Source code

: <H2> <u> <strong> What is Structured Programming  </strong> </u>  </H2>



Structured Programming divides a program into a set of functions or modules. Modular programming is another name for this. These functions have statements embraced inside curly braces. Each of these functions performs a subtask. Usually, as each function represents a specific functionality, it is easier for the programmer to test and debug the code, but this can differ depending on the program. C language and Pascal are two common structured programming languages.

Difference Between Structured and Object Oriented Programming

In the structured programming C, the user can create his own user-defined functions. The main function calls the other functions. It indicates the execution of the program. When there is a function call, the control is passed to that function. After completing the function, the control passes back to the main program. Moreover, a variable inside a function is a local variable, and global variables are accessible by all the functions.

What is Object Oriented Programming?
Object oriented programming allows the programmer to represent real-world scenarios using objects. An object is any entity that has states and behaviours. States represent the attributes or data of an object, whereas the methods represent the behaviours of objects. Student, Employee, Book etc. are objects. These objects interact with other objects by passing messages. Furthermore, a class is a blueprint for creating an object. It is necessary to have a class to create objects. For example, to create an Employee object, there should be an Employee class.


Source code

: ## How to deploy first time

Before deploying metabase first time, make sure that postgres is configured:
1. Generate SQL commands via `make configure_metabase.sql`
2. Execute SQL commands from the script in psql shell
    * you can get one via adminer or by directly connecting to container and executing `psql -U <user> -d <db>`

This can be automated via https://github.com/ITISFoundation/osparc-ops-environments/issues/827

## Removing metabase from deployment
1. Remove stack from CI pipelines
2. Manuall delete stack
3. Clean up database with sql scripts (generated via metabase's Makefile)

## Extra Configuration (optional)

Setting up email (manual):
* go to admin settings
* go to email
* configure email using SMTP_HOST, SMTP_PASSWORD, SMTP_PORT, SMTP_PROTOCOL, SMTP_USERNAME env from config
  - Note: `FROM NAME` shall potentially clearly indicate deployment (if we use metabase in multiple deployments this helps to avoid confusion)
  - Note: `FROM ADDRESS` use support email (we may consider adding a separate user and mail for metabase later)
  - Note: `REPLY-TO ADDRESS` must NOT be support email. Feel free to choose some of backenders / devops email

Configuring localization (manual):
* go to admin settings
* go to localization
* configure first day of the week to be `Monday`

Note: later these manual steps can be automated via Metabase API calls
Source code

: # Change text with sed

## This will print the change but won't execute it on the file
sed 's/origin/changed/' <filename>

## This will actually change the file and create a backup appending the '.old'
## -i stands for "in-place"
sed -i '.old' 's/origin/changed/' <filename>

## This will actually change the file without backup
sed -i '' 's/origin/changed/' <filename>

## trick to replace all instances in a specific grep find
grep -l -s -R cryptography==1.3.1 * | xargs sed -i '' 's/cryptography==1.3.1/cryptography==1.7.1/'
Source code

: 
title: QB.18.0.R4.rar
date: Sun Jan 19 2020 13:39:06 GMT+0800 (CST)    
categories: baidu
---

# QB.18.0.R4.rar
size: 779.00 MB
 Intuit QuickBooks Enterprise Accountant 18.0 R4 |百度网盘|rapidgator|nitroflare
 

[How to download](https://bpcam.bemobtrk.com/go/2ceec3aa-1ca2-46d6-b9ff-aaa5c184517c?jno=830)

###

▶ _YOUR OBJECTIVE_:
Return all entries exactly.

▶ _RESPONSE TO THIS EXERCISE_:
Source code

: <H2> <u> <strong> What is Structured Programming  </strong> </u>  </H2>



Structured Programming divides a program into a set of functions or modules. Modular programming is another name for this. These functions have statements embraced inside curly braces. Each of these functions performs a subtask. Usually, as each function represents a specific functionality, it is easier for the programmer to test and debug the code, but this can differ depending on the program. C language and Pascal are two common structured programming languages.

Difference Between Structured and Object Oriented Programming

In the structured programming C, the user can create his own user-defined functions. The main function calls the other functions. It indicates the execution of the program. When there is a function call, the control is passed to that function. After completing the function, the control passes back to the main program. Moreover, a variable inside a function is a local variable, and global variables are accessible by all the functions.

What is Object Oriented Programming?
Object oriented programming allows the programmer to represent real-world scenarios using objects. An object is any entity that has states and behaviours. States represent the attributes or data of an object, whereas the methods represent the behaviours of objects. Student, Employee, Book etc. are objects. These objects interact with other objects by passing messages. Furthermore, a class is a blueprint for creating an object. It is necessary to have a class to create objects. For example, to create an Employee object, there should be an Employee class.


Source code

: ## How to deploy first time

Before deploying metabase first time, make sure that postgres is configured:
1. Generate SQL commands via `make configure_metabase.sql`
2. Execute SQL commands from the script in psql shell
    * you can get one via adminer or by directly connecting to container and executing `psql -U <user> -d <db>`

This can be automated via https://github.com/ITISFoundation/osparc-ops-environments/issues/827

## Removing metabase from deployment
1. Remove stack from CI pipelines
2. Manuall delete stack
3. Clean up database with sql scripts (generated via metabase's Makefile)

## Extra Configuration (optional)

Setting up email (manual):
* go to admin settings
* go to email
* configure email using SMTP_HOST, SMTP_PASSWORD, SMTP_PORT, SMTP_PROTOCOL, SMTP_USERNAME env from config
  - Note: `FROM NAME` shall potentially clearly indicate deployment (if we use metabase in multiple deployments this helps to avoid confusion)
  - Note: `FROM ADDRESS` use support email (we may consider adding a separate user and mail for metabase later)
  - Note: `REPLY-TO ADDRESS` must NOT be support email. Feel free to choose some of backenders / devops email

Configuring localization (manual):
* go to admin settings
* go to localization
* configure first day of the week to be `Monday`

Note: later these manual steps can be automated via Metabase API calls
Source code

: # Change text with sed

## This will print the change but won't execute it on the file
sed 's/origin/changed/' <filename>

## This will actually change the file and create a backup appending the '.old'
## -i stands for "in-place"
sed -i '.old' 's/origin/changed/' <filename>

## This will actually change the file without backup
sed -i '' 's/origin/changed/' <filename>

## trick to replace all instances in a specific grep find
grep -l -s -R cryptography==1.3.1 * | xargs sed -i '' 's/cryptography==1.3.1/cryptography==1.7.1/'
Source code

: 
title: QB.18.0.R4.rar
date: Sun Jan 19 2020 13:39:06 GMT+0800 (CST)    
categories: baidu
---

# QB.18.0.R4.rar
size: 779.00 MB
 Intuit QuickBooks Enterprise Accountant 18.0 R4 |百度网盘|rapidgator|nitroflare
 

[How to download](https://bpcam.bemobtrk.com/go/2ceec3aa-1ca2-46d6-b9ff-aaa5c184517c?jno=830)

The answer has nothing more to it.